UK house prices fall at fastest rate in 12 years

UK house prices fell in June at the fastest annual pace since 2011 as the rise in mortgage rates hit the property market, mortgage provider Halifax said.

The High Street lender said the annual fall of 2.6% was equal to around £7,500 being wiped off the average UK house price, the biggest drop since 2011. Prices for June fell for the third month in a row, dipping 0.1%, it said, indicative of a cooling market. The typical UK property now costs £285,932.

“The average UK house price fell slightly in June, down by around £300 compared to May (-0.1%) with a typical property now costing £285,932. This was the third consecutive monthly fall, albeit it a modest one. The annual drop of -2.6% (-£7,500) is the largest year-on-year decrease since June 2011. With very little movement in house prices over recent months, this rate of decline largely reflects the impact of historically high house prices last summer – annual growth peaked at +12.5% in June 2022 – supported by the temporary Stamp Duty cut,” Kim Kinnaird, Director, Halifax Mortgages, said.

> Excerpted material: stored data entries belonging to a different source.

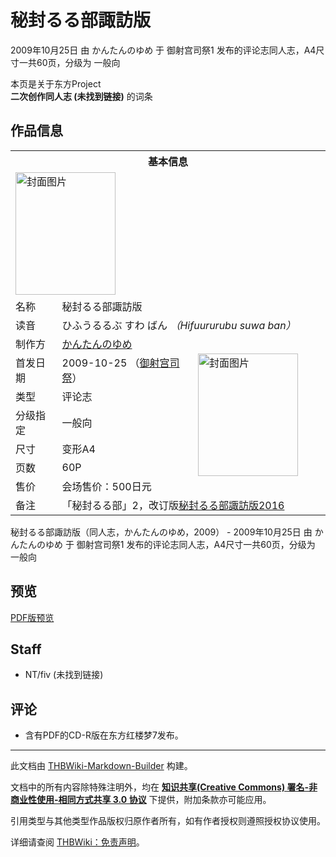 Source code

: # 秘封るる部諏訪版

<!-- source html: G:\repos\THBWiki-Markdown-Builder\THBWikiMarkdown\Temp\main\5\57\ns0%3A%E7%A7%98%E5%B0%81%E3%82%8B%E3%82%8B%E9%83%A8%E8%AB%8F%E8%A8%AA%E7%89%88.html -->

2009年10月25日 由 かんたんのゆめ 于 御射宫司祭1 发布的评论志同人志，A4尺寸一共60页，分级为 一般向

本页是关于东方Project  
 **二次创作同人志 (未找到链接)** 的词条

## 作品信息

<table><tbody><tr><th colspan="3">基本信息</th></tr><tr><td class="cover-artwork-mobile" colspan="2"><a href="./文件-秘封るる部諏訪版封面.png.md" class="image" title="封面图片"><img alt="封面图片" src="https://upload.thwiki.cc/thumb/1/16/%E7%A7%98%E5%B0%81%E3%82%8B%E3%82%8B%E9%83%A8%E8%AB%8F%E8%A8%AA%E7%89%88%E5%B0%81%E9%9D%A2.png/160px-%E7%A7%98%E5%B0%81%E3%82%8B%E3%82%8B%E9%83%A8%E8%AB%8F%E8%A8%AA%E7%89%88%E5%B0%81%E9%9D%A2.png" decoding="async" loading="lazy" width="160" height="196" srcset="https://upload.thwiki.cc/thumb/1/16/%E7%A7%98%E5%B0%81%E3%82%8B%E3%82%8B%E9%83%A8%E8%AB%8F%E8%A8%AA%E7%89%88%E5%B0%81%E9%9D%A2.png/240px-%E7%A7%98%E5%B0%81%E3%82%8B%E3%82%8B%E9%83%A8%E8%AB%8F%E8%A8%AA%E7%89%88%E5%B0%81%E9%9D%A2.png 1.5x, https://upload.thwiki.cc/thumb/1/16/%E7%A7%98%E5%B0%81%E3%82%8B%E3%82%8B%E9%83%A8%E8%AB%8F%E8%A8%AA%E7%89%88%E5%B0%81%E9%9D%A2.png/320px-%E7%A7%98%E5%B0%81%E3%82%8B%E3%82%8B%E9%83%A8%E8%AB%8F%E8%A8%AA%E7%89%88%E5%B0%81%E9%9D%A2.png 2x" data-file-width="909" data-file-height="1112"></a></td>
</tr><tr><td class="label">名称</td><td colspan="2"> 秘封るる部諏訪版 </td></tr><tr><td class="label">读音</td><td colspan="2"> ひふうるるぶ すわ ばん <i>（Hifuururubu suwa ban）</i> </td></tr><tr><td class="label">制作方</td><td><a href="./かんたんのゆめ.md" title="かんたんのゆめ">かんたんのゆめ</a></td><td class="cover-artwork" rowspan="7" style="min-width:196px;"><a href="./文件-秘封るる部諏訪版封面.png.md" class="image" title="封面图片"><img alt="封面图片" src="https://upload.thwiki.cc/thumb/1/16/%E7%A7%98%E5%B0%81%E3%82%8B%E3%82%8B%E9%83%A8%E8%AB%8F%E8%A8%AA%E7%89%88%E5%B0%81%E9%9D%A2.png/160px-%E7%A7%98%E5%B0%81%E3%82%8B%E3%82%8B%E9%83%A8%E8%AB%8F%E8%A8%AA%E7%89%88%E5%B0%81%E9%9D%A2.png" decoding="async" loading="lazy" width="160" height="196" srcset="https://upload.thwiki.cc/thumb/1/16/%E7%A7%98%E5%B0%81%E3%82%8B%E3%82%8B%E9%83%A8%E8%AB%8F%E8%A8%AA%E7%89%88%E5%B0%81%E9%9D%A2.png/240px-%E7%A7%98%E5%B0%81%E3%82%8B%E3%82%8B%E9%83%A8%E8%AB%8F%E8%A8%AA%E7%89%88%E5%B0%81%E9%9D%A2.png 1.5x, https://upload.thwiki.cc/thumb/1/16/%E7%A7%98%E5%B0%81%E3%82%8B%E3%82%8B%E9%83%A8%E8%AB%8F%E8%A8%AA%E7%89%88%E5%B0%81%E9%9D%A2.png/320px-%E7%A7%98%E5%B0%81%E3%82%8B%E3%82%8B%E9%83%A8%E8%AB%8F%E8%A8%AA%E7%89%88%E5%B0%81%E9%9D%A2.png 2x" data-file-width="909" data-file-height="1112"></a></td>
</tr><tr><td class="label">首发日期</td><td>2009-10-25&#160;（<a href="/展会作品列表?e=%E5%BE%A1%E5%B0%84%E5%AE%AB%E5%8F%B8%E7%A5%AD%231">御射宫司祭</a>）</td></tr><tr><td class="label">类型</td><td>评论志</td></tr><tr><td class="label">分级指定</td><td>一般向</td></tr><tr><td class="label">尺寸</td><td>变形A4</td></tr><tr><td class="label">页数</td><td>60P</td></tr><tr><td class="label">售价</td><td>会场售价：500日元</td></tr><tr><td class="label">备注</td><td colspan="2">「秘封るる部」2，改订版<a href="./秘封るる部諏訪版2016.md" title="秘封るる部諏訪版2016">秘封るる部諏訪版2016</a></td></tr></tbody></table>

秘封るる部諏訪版（同人志，かんたんのゆめ，2009） - 2009年10月25日 由 かんたんのゆめ 于 御射宫司祭1 发布的评论志同人志，A4尺寸一共60页，分级为 一般向

## 预览
  
[PDF版预览](http://kantanbay.org/works/rrbsw_mdl_H_sample.pdf)
  


## Staff
- NT/fiv (未找到链接)


## 评论
- 含有PDF的CD-R版在东方红楼梦7发布。

  
  

  





---

此文档由 [THBWiki-Markdown-Builder](https://github.com/Delsin-Yu/THBWiki-Markdown-Builder) 构建。

文档中的所有内容除特殊注明外，均在 [**知识共享(Creative Commons) 署名-非商业性使用-相同方式共享 3.0 协议**](https://creativecommons.org/licenses/by-sa/3.0/deed.zh-hans) 下提供，附加条款亦可能应用。

引用类型与其他类型作品版权归原作者所有，如有作者授权则遵照授权协议使用。

详细请查阅 [THBWiki：免责声明](https://thbwiki.cc/THBWiki:%E5%85%8D%E8%B4%A3%E5%A3%B0%E6%98%8E)。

The annual growth figure partially obscures the market's fluctuations in the past year, Kinnaird explained. Average house prices have actually increased by +1.5% (£4,000) so far this year, primarily in Q1 after a significant price drop in the aftermath of the mini-budget. These recent figures indicate a level of stability amid economic uncertainty, and mortgage applications, especially from first-time buyers, remained robust throughout June.

Average price of property drops by 2.6% year on year in June as mortgage rates rise.

A year ago, house prices were on the rise due to high demand and limited housing supply. However, the current situation shows a comparably sluggish market. Recent data from HM Revenue and Customs indicates a 25% decrease in transactions in May compared to the same month last year, with 74,360 recorded transactions.

“The housing market remains sensitive to volatility in borrowing costs. Concerns about persistent inflation have led to a significant increase in the cost of funding. Coupled with base rate rising by another 50bp, this contributed to a big jump in typical mortgage rates over the last month,” Kinnaird noted. “The resulting squeeze on affordability will inevitably act as a brake on demand, as buyers consider what they can realistically afford to offer. While there’s always a lag effect when rates go up, many existing mortgage holders with variable deals or rolling off fixed rates will likely face an increase in the next year.”

The Nationwide building society reported a significant decline in UK house prices, marking the fastest annual pace of decrease in nearly 14 years. Prices dropped by 3.4% in the year leading up to May, representing the largest decline since July 2009. As interest rates began to rise, many mortgage-holders acted swiftly, resulting in fewer individuals remaining on standard variable rates. This situation has impacted the financial standing of certain lenders. OneSavings Bank, for instance, announced a £180 million impact, leading to a 20% decline in its shares on Friday.

Overall, the housing market in the UK is facing economic uncertainty and challenges, with potential implications for both buyers and sellers.